Azure / azure-dev

A developer CLI that reduces the time it takes for you to get started on Azure. The Azure Developer CLI (azd) provides a set of developer-friendly commands that map to key stages in your workflow - code, build, deploy, monitor, repeat.
https://aka.ms/azd
MIT License
387 stars 177 forks source link

[Regression] multi-tenancy support - InvalidAuthenticationTokenTenant Error #3485

Closed WhitWaldo closed 2 months ago

WhitWaldo commented 3 months ago

Output from azd version Run azd version and copy and paste the output here:

azd version 1.6.1 (commit eba2c978b5443fdb002c95add4011d9e63c2e76f)

Describe the bug I've got a very simple Aspire deployment that failed. You can see it adds Cosmos to my application and.. that's it.

var builder = DistributedApplication.CreateBuilder(args);

var cosmos = builder.AddAzureCosmosDB("cosmos");

builder.AddProject<Projects.Utilities>("utilities")
    .WithReference(cosmos);

builder.Build().Run();

I ran the following commands:

azd login
azd init
azd up

This successfully completed the step that reads "SUCCESS: Your application was provisioned in Azure in 2 minutes 6 seconds." and I see that it deployed a Container Registry, a Container Apps environment, Cosmos DB, Log Analytics, and a Managed Identity.

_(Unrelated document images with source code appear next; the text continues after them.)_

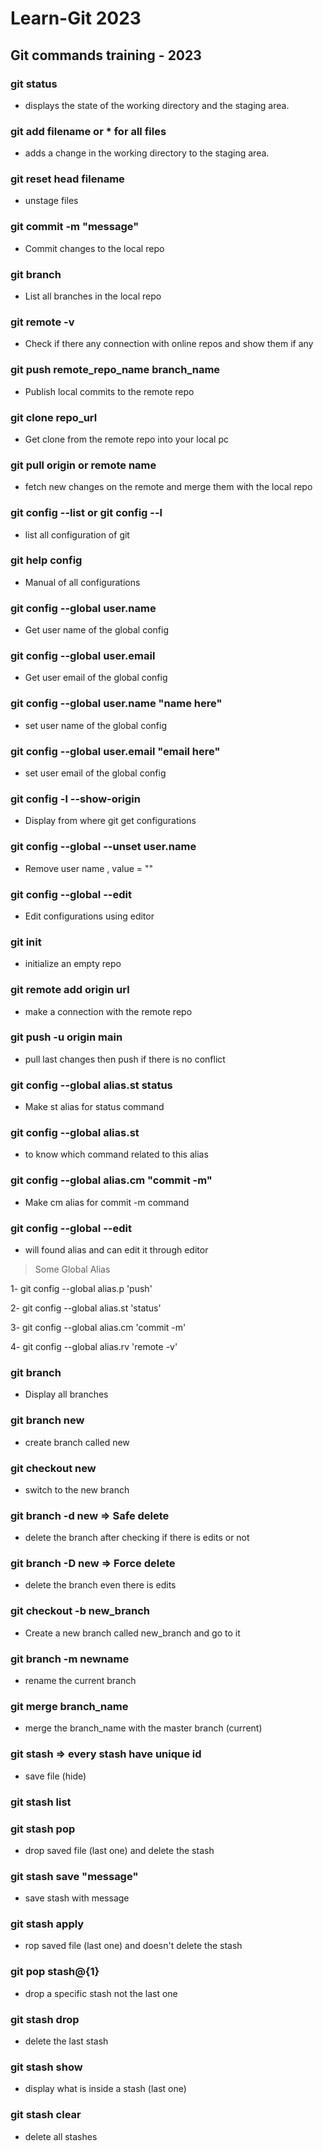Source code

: # Learn-Git 2023

## Git commands training - 2023

### git status

- displays the state of the working directory and the staging area.

### git add filename or \* for all files

- adds a change in the working directory to the staging area.

### git reset head filename

- unstage files

### git commit -m "message"

- Commit changes to the local repo

### git branch

- List all branches in the local repo

### git remote -v

- Check if there any connection with online repos and show them if any

### git push remote_repo_name branch_name

- Publish local commits to the remote repo

### git clone repo_url

- Get clone from the remote repo into your local pc

### git pull origin or remote name

- fetch new changes on the remote and merge them with the local repo

### git config --list or git config --l

- list all configuration of git

### git help config

- Manual of all configurations

### git config --global user.name

- Get user name of the global config

### git config --global user.email

- Get user email of the global config

### git config --global user.name "name here"

- set user name of the global config

### git config --global user.email "email here"

- set user email of the global config

### git config -l --show-origin

- Display from where git get configurations

### git config --global --unset user.name

- Remove user name , value = ""

### git config --global --edit

- Edit configurations using editor

### git init

- initialize an empty repo

### git remote add origin url

- make a connection with the remote repo

### git push -u origin main

- pull last changes then push if there is no conflict

### git config --global alias.st status

- Make st alias for status command

### git config --global alias.st 

- to know which command related to this alias

### git config --global alias.cm "commit -m"

- Make cm alias for commit -m command

### git config --global --edit

- will found alias and can edit it through editor

> Some Global Alias

1- git config --global alias.p 'push'

2- git config --global alias.st 'status'

3- git config --global alias.cm 'commit -m'

4- git config --global alias.rv 'remote -v'

### git branch 

- Display all branches 

### git branch new

- create branch called new

### git checkout new

- switch to the new branch

### git branch -d new => Safe delete

- delete the branch after checking if there is edits or not  

### git branch -D new => Force delete

- delete the branch even there is edits

### git checkout -b new_branch

- Create a new branch called new_branch and go to it

### git branch -m newname

- rename the current branch

### git merge branch_name

- merge the branch_name with the master branch (current)


### git stash => every stash have unique id

- save file (hide)

### git stash list

### git stash pop 

- drop saved file (last one) and delete the stash

### git stash save "message"

- save stash with message

### git stash apply

- rop saved file (last one) and doesn't delete the stash

### git pop stash@{1}

- drop a specific stash not the last one

### git stash drop 

- delete the last stash

### git stash show 

- display what is inside a stash (last one)

### git stash clear

- delete all stashes 





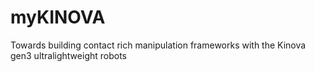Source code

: # myKINOVA
Towards building contact rich manipulation frameworks with the Kinova gen3 ultralightweight robots
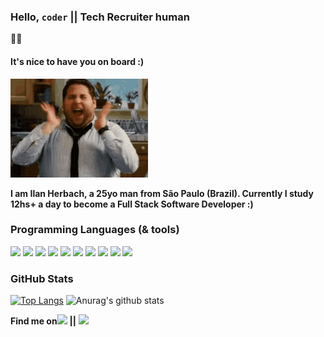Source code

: ### Hello, `coder` || Tech Recruiter human

:raising_hand_man:

#### It's nice to have you on board :)

![](happy.gif)

**I am Ilan Herbach, a 25yo man from São Paulo (Brazil). Currently I study 12hs+ a day to become a Full Stack Software Developer :)**

### Programming Languages (& tools)

![](https://img.shields.io/badge/OS-Linux-informational?style=flat&logo=linux&logoColor=white&color=2bbc8a)
![](https://img.shields.io/badge/Editor-VSCode-informational?style=flat&logo=&logoColor=white&color=blue)
![](https://img.shields.io/badge/Code-NodeJS-informational?style=flat&logo=javascript&logoColor=white&color=3C873A)
![](https://img.shields.io/badge/Code-ExpressJS-informational?style=flat&logo=javascript&logoColor=white&color=3C873A)
![](https://img.shields.io/badge/Code-JavaScript-informational?style=flat&logo=javascript&logoColor=white&color=f9ab0f)
![](https://img.shields.io/badge/Code-ReactJS-informational?style=flat&logo=react&logoColor=white&color=60daf8)
![](https://img.shields.io/badge/Code-Flutter-informational?style=flat&logo=flutter&logoColor=white&color=54C5F8)
![](https://img.shields.io/badge/Code-MongoDB-informational?style=flat&logo=mongodb&logoColor=white&color=4db33d)
![](https://img.shields.io/badge/Code-MySQL-informational?style=flat&logo=mysql&logoColor=white&color=F29111)
![](https://img.shields.io/badge/Shell-ZSH-informational?style=flat&logo=gnu-bash&logoColor=white&color=green)

### GitHub Stats

[![Top Langs](https://github-readme-stats.vercel.app/api/top-langs/?username=ilan274&bg_color=0A0F0B&text_color=fff&title_color=99BC1A)](https://github.com/ilan274/)
![Anurag's github stats](https://github-readme-stats.vercel.app/api?username=ilan274&show_icons=true&theme=merko&text_color=fff)

**Find me on**[![](https://img.shields.io/badge/LinkedIn-informational?style=flat&logo=linkedin&logoColor=white&color=0e76a8)](https://www.linkedin.com/in/ilan-herbach/) **||** [![](https://img.shields.io/badge/Instagram-informational?style=flat&logo=instagram&logoColor=white&color=DD2A7B)](https://www.instagram.com/ilan.herbach/)
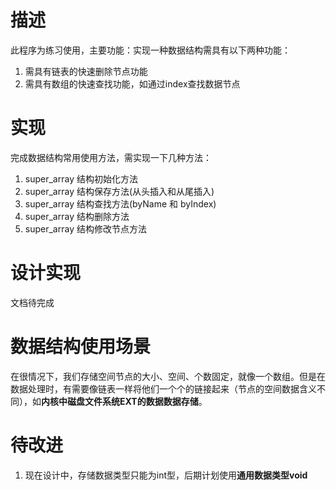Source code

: # 描述
此程序为练习使用，主要功能：实现一种数据结构需具有以下两种功能：
>
1. 需具有链表的快速删除节点功能
2. 需具有数组的快速查找功能，如通过index查找数据节点 

# 实现
完成数据结构常用使用方法，需实现一下几种方法：
>
1. super_array 结构初始化方法
2. super_array 结构保存方法(从头插入和从尾插入)
3. super_array 结构查找方法(byName 和 byIndex)
4. super_array 结构删除方法
5. super_array 结构修改节点方法

# 设计实现
文档待完成

# 数据结构使用场景
在很情况下，我们存储空间节点的大小、空间、个数固定，就像一个数组。但是在数据处理时，有需要像链表一样将他们一个个的链接起来（节点的空间数据含义不同），如**内核中磁盘文件系统EXT的数据数据存储**。

# 待改进
1. 现在设计中，存储数据类型只能为int型，后期计划使用**通用数据类型void**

It failed upon attempting to deploy the services:

ERROR: failed deploying service 'utilities': failing invoking action 'deploy', failed executing template file: template: containerApp.tmpl.yaml:21:19: executing "containerApp.tmpl.yaml" at <connectionString "cosmos">: error calling connectionString: POST https://management.azure.com/subscriptions/5cec4120-f436-4a94-8a6e-************/resourceGroups/rg-myapp-web/providers/Microsoft.DocumentDB/databaseAccounts/cosmosholua67mc6kj2/listConnectionStrings
--------------------------------------------------------------------------------
RESPONSE 401: 401 Unauthorized
ERROR CODE: InvalidAuthenticationTokenTenant
--------------------------------------------------------------------------------
{
  "error": {
    "code": "InvalidAuthenticationTokenTenant",
    "message": "The access token is from the wrong issuer 'https://sts.windows.net/f8cdef31-a31e-4b4a-93e4-************/'. It must match the tenant 'https://sts.windows.net/efbbaae1-f282-4ff1-8f02-************/' associated with this subscription. Please use the authority (URL) 'https://login.windows.net/efbbaae1-f282-4ff1-8f02-************' to get the token. Note, if the subscription is transferred to another tenant there is no impact to the services, but information about new tenant could take time to propagate (up to an hour). If you just transferred your subscription and see this error message, please try back later."
  }
}
--------------------------------------------------------------------------------

I haven't transferred anything on this tenant in months (years?) and this is my first attempt to ever try deploying anything to it. Notably weird here too is that I have this message only after successfully creating all the other resources. It's only when it attempts to get the connection strings from one of those deployed resources that it all comes apart.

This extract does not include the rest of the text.